Free Choices, Free Goals, Ending Goals: Changing the Win Condition In Interactive Theatre

Updated: Aug 7, 2023

Beginnings


While tearing out pages of my To-Do List (much of which had been done since the latest edition began in October 2021) I found this note: “Slow mechanics; can slowly change the ‘win’ condition”.


These were both goals for Come Bargain With Uncanny Things. As has been observed by my peers, it was a ‘situation room’ show like many others, but made various changes to create more audience-to-audience interaction, and make it feel slower (and thus more ritualistic).


It became slow partly by setting a reflective mood, and partly by encouraging discussion.


The idea of slowly changing the ‘win’ condition has been less remarked upon, and as I tear out that sheet, I want to reflect on it.


Win Conditions And Their Absence


Most interactive game-based theatre that I’ve seen has a very clear way to ‘win’ - beat the Nazis, steal the gold, save the government…

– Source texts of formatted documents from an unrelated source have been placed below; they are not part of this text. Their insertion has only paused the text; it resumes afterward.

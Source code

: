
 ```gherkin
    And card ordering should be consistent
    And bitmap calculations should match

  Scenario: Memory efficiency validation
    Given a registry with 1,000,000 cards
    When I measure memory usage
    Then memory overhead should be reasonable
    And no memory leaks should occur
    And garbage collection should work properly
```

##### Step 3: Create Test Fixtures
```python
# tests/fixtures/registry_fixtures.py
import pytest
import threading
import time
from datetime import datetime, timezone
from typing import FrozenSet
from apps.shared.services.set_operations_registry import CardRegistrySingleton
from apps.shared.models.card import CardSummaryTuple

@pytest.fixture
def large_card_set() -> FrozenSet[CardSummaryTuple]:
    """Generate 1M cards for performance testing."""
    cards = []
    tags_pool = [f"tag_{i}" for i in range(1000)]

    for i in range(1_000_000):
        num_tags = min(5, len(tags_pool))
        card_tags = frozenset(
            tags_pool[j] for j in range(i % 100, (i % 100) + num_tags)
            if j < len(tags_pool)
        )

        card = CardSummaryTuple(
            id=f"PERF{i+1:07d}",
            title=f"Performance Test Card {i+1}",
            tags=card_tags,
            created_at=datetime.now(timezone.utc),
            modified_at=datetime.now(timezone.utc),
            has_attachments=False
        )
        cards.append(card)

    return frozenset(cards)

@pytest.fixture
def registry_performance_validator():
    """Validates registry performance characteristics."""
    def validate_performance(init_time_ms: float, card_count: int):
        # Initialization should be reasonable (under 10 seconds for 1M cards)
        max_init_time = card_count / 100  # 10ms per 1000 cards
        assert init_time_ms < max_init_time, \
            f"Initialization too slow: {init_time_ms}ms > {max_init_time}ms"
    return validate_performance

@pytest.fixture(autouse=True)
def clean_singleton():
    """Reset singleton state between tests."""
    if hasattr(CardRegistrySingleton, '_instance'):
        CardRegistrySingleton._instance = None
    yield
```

This is because, I suspect, it draws on games that have a clear ‘win’ condition. In Dungeons & Dragons, you kill the monster. In most videogames, you survive and achieve whatever task you have been set (as memorably subverted by Bioshock).


However, there are other traditions of play. Two seem relevant here: LARP and boardgames for boardgamers.


LARP


In LARP, you play by being-in-the-space. It might be that you play a human-like character, or the embodiment of something more abstract. But in many ways, winning is irrelevant. Whatever you are being might have goals, but as long as you successfully be, it does not matter whether those goals are fulfilled.

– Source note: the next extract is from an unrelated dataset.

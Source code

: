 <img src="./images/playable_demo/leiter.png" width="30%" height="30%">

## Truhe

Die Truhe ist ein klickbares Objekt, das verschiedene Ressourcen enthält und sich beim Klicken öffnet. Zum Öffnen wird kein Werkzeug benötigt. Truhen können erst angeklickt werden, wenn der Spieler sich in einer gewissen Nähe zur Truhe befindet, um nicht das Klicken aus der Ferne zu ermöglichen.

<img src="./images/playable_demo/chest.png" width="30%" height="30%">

After all, people do not always achieve their goals.


Even by calling it a goal, we begin to redefine the purpose of attending an interactive show. It is not victory (i.e. domination), merely the accomplishment of something.


Board Games


I’m sure there’s a better term than ‘boardgames for boardgamers’, but I mean games like Settlers of Catan and Twilight Imperium rather than Monopoly or Mouse Trap. Games aimed at aficionados. In many of them, play is not directly competitive. It is about individual acts in a limited arena, meaning that sometimes people act in contradiction to one another.


For example, in Settlers of Catan, the goal is to accumulate points. One player might choose to do so by successfully trading resources with other players to build wealth, while another might gain points by building the longest road on the board. Each player defines their own way to accumulate points.


However, many games offer ways to get individual goals, unique to the player. Twilight Imperium has numerous different factions, each of which plays differently, with different goals available.


Between these two forms of play - between being and choosing-what-goals-to-pursue emerged something I think is important to anyone hoping to emulate Come Bargain With Uncanny Things: although the overt situation was ‘come and bargain with an uncanny being to help members of our community’, there were several ways to change the actual goal of the show, or choose one for yourself. Some deliberate, some deliberately creating unpredictable spaces for freedom.


Ways To Change The ‘Goal’


For example, the whole group might see their actions expose a part of the community to greater risk; dealing with it might be a goal, as might pushing for greater risk, but potentially intriguing discoveries as a result.


An individual might decide their goal is to befriend a facilitator, or the uncanny thing itself. One memorable night, an audience member decided they were uncomfortable with what the group had decided to do, and went around the room discussing it with people, leading to the group changing its mind.


It’s an area I think there’s plenty of room for more exploration in. I do not think it is inherently unintuitive, given people’s experience of living, to suggest that you enter the theatrical space as a person, without an obvious task to do.


While much of the fantasy recently offered has been the heroic ‘your life and actions have meaning within the clear framework offered’, there are other areas to go into.


‘Your choices redefine what’s important’ is the easy one.


‘Your choices include defining what’s important’ the next step.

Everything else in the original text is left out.